-------- DATASET RECORDS
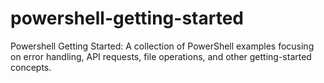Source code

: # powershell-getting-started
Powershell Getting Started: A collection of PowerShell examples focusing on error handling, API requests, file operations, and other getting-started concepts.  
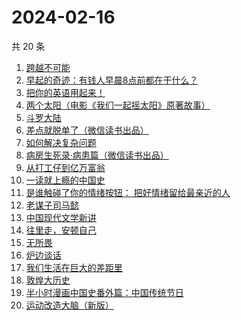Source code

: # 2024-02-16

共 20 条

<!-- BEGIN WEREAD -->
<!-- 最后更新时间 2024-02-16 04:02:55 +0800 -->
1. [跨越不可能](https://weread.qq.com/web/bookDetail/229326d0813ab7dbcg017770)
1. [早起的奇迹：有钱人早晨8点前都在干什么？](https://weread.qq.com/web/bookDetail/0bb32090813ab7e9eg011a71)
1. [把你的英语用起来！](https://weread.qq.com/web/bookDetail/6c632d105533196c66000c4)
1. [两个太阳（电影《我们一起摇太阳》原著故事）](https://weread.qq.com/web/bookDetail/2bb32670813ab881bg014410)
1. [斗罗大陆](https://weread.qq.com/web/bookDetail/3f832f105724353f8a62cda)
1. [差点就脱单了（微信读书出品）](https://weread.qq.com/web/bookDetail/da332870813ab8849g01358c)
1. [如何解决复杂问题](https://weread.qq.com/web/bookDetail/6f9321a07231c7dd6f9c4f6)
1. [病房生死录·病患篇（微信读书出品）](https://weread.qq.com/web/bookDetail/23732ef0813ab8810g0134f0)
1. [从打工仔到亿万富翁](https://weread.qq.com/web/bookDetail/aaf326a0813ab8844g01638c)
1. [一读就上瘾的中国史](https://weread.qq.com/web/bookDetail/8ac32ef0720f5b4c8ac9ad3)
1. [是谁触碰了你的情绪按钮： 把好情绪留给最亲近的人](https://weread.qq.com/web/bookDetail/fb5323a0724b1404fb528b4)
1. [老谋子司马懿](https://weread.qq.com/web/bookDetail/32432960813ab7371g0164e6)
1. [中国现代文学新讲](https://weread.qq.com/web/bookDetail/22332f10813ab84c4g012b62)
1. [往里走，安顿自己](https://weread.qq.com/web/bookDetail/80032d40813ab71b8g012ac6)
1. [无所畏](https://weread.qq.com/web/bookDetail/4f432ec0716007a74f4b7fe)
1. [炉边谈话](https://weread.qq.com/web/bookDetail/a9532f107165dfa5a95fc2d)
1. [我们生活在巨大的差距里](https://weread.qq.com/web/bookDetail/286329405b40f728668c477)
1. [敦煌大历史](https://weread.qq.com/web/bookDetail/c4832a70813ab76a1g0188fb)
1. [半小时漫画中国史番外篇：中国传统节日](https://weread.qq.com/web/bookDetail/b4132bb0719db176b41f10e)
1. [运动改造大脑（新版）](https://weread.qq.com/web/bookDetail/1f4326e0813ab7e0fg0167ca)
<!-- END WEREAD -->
----------------
-------- DATASET RECORDS
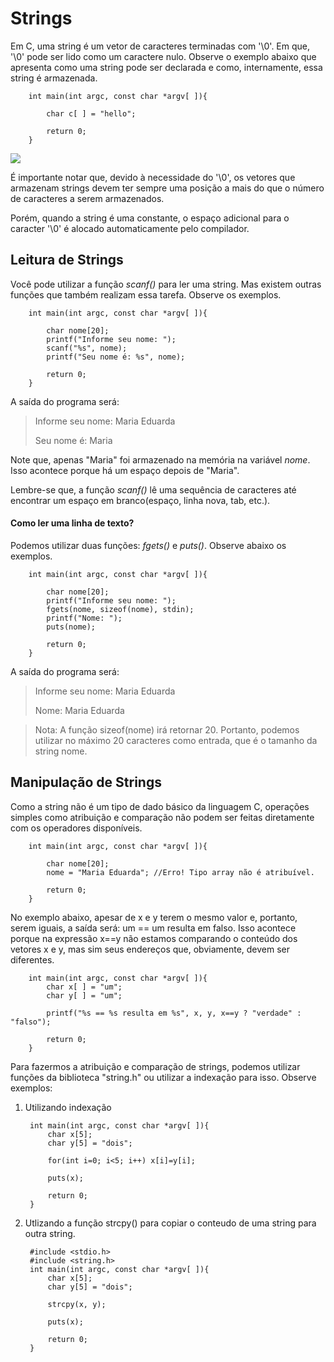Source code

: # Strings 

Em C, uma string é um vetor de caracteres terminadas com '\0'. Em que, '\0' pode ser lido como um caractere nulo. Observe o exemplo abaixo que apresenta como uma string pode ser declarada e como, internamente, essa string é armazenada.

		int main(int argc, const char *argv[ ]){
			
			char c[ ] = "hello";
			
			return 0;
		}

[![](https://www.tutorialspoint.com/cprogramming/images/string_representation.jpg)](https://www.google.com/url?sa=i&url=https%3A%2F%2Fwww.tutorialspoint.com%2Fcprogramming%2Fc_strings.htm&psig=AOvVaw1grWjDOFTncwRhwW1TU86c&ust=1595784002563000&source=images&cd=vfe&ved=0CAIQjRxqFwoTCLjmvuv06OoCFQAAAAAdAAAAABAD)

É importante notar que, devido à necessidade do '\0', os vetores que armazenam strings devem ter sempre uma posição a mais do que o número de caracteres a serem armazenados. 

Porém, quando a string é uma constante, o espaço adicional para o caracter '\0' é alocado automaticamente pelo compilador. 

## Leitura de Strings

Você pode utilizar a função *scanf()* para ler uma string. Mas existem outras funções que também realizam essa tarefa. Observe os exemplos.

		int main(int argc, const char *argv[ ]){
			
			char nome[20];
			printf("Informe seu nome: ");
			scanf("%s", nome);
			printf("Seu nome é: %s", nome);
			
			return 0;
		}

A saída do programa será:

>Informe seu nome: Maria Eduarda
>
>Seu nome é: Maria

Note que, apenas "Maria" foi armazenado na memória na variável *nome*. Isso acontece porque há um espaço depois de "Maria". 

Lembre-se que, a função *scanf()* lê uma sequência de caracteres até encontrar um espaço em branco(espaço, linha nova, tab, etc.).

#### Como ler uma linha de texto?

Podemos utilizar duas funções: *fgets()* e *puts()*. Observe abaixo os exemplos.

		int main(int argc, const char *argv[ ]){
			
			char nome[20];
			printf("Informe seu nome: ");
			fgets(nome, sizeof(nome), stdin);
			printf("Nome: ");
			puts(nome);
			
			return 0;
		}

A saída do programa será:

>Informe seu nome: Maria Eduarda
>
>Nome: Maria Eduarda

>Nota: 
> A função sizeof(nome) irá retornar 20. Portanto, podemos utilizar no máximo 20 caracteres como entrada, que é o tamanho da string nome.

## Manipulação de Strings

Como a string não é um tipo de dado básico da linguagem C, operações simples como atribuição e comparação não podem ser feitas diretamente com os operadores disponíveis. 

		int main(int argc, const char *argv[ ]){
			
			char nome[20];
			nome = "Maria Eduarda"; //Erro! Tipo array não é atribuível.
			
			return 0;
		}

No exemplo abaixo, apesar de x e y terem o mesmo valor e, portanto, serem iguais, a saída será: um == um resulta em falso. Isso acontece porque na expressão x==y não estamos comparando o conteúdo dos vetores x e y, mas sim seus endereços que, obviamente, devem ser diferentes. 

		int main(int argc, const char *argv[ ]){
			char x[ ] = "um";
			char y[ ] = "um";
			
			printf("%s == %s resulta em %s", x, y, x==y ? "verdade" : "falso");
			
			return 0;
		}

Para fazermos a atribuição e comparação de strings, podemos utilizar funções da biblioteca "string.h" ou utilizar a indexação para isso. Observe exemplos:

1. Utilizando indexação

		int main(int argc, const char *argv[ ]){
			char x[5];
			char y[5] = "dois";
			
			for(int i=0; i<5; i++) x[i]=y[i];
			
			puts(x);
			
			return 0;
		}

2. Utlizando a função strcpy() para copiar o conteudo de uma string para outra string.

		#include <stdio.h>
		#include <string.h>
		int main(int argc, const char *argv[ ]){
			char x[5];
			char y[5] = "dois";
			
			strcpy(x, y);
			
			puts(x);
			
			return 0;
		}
----------------
EXERCISE BRIEF: All lines of the entries containing the string "scanf" must be shown in full.

RESPONSE AREA:
Você pode utilizar a função *scanf()* para ler uma string. Mas existem outras funções que também realizam essa tarefa. Observe os exemplos.
			scanf("%s", nome);
Lembre-se que, a função *scanf()* lê uma sequência de caracteres até encontrar um espaço em branco(espaço, linha nova, tab, etc.).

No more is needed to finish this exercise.